Use of non-radioactive probes for VP4 typing of human rotaviruses.

Abstract

The rotavirus outer capsid proteins VP4 and VP7 determine the P- and G-serotypes, respectively, of the virus. Three types of VP4 protein are commonly found in human rotaviruses (P4, P6 and P8) which are encoded by distinct VP4 gene alleles. We developed a non-radioactive Northern hybridization method for the P-genotyping of rotavirus field isolates. Double-stranded RNA was isolated from faecal specimens of rotavirus positive patients. Digoxigenin (DIG)-labelled cDNA probes derived from the VP4 gene of the standard strains RV5 (P4), ST3 (P6) and RV4 (P8) were used to discriminate between the different alleles. Although the P4 probe exhibited cross-reactivity with some P8 samples, the P6 and P8 probes were found to be type-specific.

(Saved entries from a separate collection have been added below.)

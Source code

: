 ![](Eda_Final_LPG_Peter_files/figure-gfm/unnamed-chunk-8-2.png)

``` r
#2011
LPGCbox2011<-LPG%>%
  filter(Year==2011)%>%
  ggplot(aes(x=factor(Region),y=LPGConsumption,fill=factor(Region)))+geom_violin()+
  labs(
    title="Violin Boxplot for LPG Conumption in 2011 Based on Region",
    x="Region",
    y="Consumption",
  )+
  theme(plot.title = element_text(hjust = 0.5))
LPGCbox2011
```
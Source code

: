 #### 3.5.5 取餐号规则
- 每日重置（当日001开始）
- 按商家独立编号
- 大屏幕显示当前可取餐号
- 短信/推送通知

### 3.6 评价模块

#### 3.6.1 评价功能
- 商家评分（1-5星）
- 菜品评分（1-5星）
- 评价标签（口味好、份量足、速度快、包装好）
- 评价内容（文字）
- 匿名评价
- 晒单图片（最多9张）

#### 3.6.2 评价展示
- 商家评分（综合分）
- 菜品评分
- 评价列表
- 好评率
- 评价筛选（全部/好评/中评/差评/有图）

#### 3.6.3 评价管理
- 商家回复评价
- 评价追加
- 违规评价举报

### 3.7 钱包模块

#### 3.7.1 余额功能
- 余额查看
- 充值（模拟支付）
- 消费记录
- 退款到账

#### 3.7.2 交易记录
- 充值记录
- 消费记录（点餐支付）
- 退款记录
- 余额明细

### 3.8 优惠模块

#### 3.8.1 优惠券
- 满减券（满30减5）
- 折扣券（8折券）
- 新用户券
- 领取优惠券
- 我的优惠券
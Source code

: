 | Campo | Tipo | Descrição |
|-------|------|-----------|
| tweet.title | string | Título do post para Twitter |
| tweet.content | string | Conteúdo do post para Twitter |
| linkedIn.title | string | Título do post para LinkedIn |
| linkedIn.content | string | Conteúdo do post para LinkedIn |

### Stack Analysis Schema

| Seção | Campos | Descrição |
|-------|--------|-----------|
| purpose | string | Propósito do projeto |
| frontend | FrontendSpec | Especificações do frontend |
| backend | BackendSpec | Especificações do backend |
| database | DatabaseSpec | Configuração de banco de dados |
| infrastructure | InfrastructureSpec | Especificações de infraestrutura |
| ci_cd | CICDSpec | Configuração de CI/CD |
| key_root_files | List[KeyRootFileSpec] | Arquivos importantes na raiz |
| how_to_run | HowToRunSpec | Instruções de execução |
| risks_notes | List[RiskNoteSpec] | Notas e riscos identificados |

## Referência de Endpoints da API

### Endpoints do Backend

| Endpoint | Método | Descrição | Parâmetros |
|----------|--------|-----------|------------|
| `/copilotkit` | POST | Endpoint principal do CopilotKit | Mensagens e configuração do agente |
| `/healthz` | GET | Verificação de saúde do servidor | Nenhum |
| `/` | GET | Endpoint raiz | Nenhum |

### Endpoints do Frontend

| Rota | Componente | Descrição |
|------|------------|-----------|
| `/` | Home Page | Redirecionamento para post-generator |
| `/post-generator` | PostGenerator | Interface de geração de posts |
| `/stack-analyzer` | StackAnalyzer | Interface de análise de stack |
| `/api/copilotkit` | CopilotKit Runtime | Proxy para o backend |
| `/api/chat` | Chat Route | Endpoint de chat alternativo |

In addition, the probes did not react with standard strains representative of other defined human and animal rotavirus P-types. Use of these probes on viral RNA of faecal origin allowed approximately 70% of samples to be assigned a P-type. This method complements PCR- and EIA-based P-typing methods, is relatively inexpensive and is readily applicable to large numbers of samples, thus proving useful for epidemiological studies.